Robert was shaking his head. “I’ve already lost too much time with Morwenna and Kerenza. I’m not signing up to do anything that takes me away from them for years on end.”
“Well, I can’t say I’m sorry.” Silas’s voice lowered into seriousness. “We’ve missed you like the devil. And never mistake how Morwenna grieved for you. Don’t be fooled by what you saw last night. She’s been loyal to you since you left.”
His wife had stayed faithful to him. The knowledge filled him with poignant gratitude. And wonder that she’d kept so steadfast, when all hope was gone.
“Do you think I don’t know that? Morwenna and I will work everything out.” He hoped to hell he wasn’t being fatuously optimistic. He and his wife had made a good start, but he didn’t fool himself that making a life together after so long apart would be easy—or quickly resolved.
“I hope so. You’ve found yourself a grand girl there, and losing you broke her heart. When she accepted Garson, it was very much as second best. Which is a pity for the poor devil, because he was in love with her.”
Poor devil, indeed. Robert was surprised to feel a moment’s pity for his rival. “I don’t care. She’s mine. She’s always been mine.”
“Delighted to hear it.” Silas’s hazel eyes held no hint of his usual humor. “If you want some advice from an old married man, make sure she knows you feel that way. It’s been a damnably lonely wait for her, and I doubt she’s ready to take anything for granted, least of all that you still love her.”
“I do.” He was surprised how easily the declaration emerged. Discussions with his brother had never ventured into such profoundly emotional territory before.
“I know.” Silas’s lips curled in a smug smile, visible through the gloom.

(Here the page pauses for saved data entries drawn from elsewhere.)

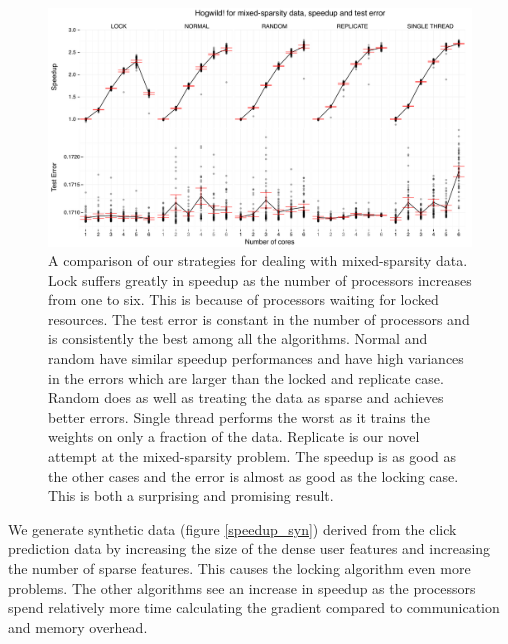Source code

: \documentclass{article} %
\begin{document}
\begin{figure}[H]
\centering
\includegraphics[width=\textwidth]{../../speedup_errors_complete.pdf}
\caption{A comparison of our strategies for dealing with mixed-sparsity data. Lock suffers greatly in speedup as the number of processors increases from one to six. This is because of processors waiting for locked resources. The test error is constant in the number of processors and is consistently the best among all the algorithms. Normal and random have similar speedup performances and have high variances in the errors which are larger than the locked and replicate case. Random does as well as treating the data as sparse and achieves better errors. Single thread performs the worst as it trains the weights on only a fraction of the data. Replicate is our novel attempt at the mixed-sparsity problem. The speedup is as good as the other cases and the error is almost as good as the locking case. This is both a surprising and promising result.}
\label{speedup_all}
\end{figure}

We generate synthetic data (figure \ref{speedup_syn}) derived from the click prediction data by increasing the size of the dense user features and increasing the number of sparse features. This causes the locking algorithm even more problems. The other algorithms see an increase in speedup as the processors spend relatively more time calculating the gradient compared to communication and memory overhead.
\end{document}
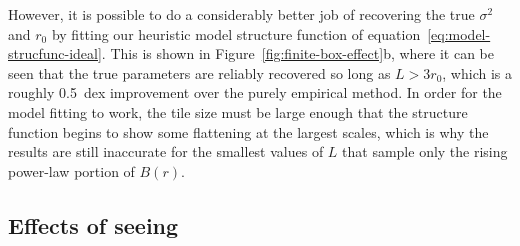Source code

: \documentclass[fleqn,usenatbib, useAMS, a4paper]{mnras}
\begin{document}
However, it is possible to do a considerably better job
of recovering the true \(\sigma^2\) and \(r_0\) by fitting our
heuristic model structure function of equation~\eqref{eq:model-strucfunc-ideal}.
This is shown in Figure~\ref{fig:finite-box-effect}b, where it can be seen
that the true parameters are reliably recovered so long as \(L > 3 r_0\),
which is a roughly \SI{0.5}{dex} improvement over the purely empirical method.
In order for the model fitting to work, the tile size must be large enough
that the structure function begins to show some flattening at the largest scales,
which is why the results are still inaccurate for the smallest values of \(L\)
that sample only the rising power-law portion of \(B(r)\). 

\subsection{Effects of seeing}
\label{sec:effects-seeing-struc}
\end{document}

A thoughtful silence descended, underscored by the patter of rain on the carriage roof. Last night, this hiatus would have been uncomfortable. Brimming with the powerful responses that his return had stirred up. Powerful responses Robert hadn’t felt able to deal with, not if he wished to preserve an ounce of pride.
Silas was right. He’d come a long way in a short time. God bless Morwenna. What little peace he’d found since returning, he owed to her.

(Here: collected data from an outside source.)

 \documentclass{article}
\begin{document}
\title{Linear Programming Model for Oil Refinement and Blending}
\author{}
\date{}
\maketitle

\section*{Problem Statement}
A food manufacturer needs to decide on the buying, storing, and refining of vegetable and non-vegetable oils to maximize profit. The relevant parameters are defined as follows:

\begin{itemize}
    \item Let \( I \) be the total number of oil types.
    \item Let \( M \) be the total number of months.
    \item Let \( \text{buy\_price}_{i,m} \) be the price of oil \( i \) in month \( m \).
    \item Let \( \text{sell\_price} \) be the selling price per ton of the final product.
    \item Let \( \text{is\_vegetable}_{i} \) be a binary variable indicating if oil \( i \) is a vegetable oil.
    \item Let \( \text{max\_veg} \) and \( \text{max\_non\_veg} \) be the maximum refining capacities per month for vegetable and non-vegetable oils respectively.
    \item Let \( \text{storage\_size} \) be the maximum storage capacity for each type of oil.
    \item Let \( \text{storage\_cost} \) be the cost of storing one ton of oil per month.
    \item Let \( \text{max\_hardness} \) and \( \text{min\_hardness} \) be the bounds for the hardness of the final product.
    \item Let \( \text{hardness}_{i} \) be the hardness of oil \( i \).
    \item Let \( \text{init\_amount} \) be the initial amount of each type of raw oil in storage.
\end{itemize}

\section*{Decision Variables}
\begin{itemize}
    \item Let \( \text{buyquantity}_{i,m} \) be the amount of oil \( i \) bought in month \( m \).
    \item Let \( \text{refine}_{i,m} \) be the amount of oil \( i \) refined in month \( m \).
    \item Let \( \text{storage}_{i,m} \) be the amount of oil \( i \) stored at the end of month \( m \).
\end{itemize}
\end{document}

A desperate longing, so imperative he could taste it, overtook him. He loved his brother. He always had. And he looked forward to getting to know him all over again. But right now, he ached to see his wife.
Robert had joked about taking her in the carriage as they rolled away from the Admiralty. It didn’t seem such a joke anymore. When everything overwhelmed him, only the hot, wet grip of her body set the world turning in the right direction. He was likely to become a rapacious satyr before he was done.
The prospect of getting her to himself, away from the hurly-burly, was the promise of paradise. And he’d finally meet his daughter.
His daughter!
It was too much to comprehend, when he’d spent so long hardly daring to believe he’d see his next sunrise. An embarrassment of riches to a man who had once thought a crust of bread the height of luxury.
“With your permission, Morwenna and I plan to go up to Woodley Park.”
“To see Kerenza?”
“Yes.”
Silas smiled. “She’s just like you. Without her, I don’t know how we’d have survived losing you.”
“So you don’t mind?”
“If you go to Woodley? Hell, no. It’s your home as much as mine.”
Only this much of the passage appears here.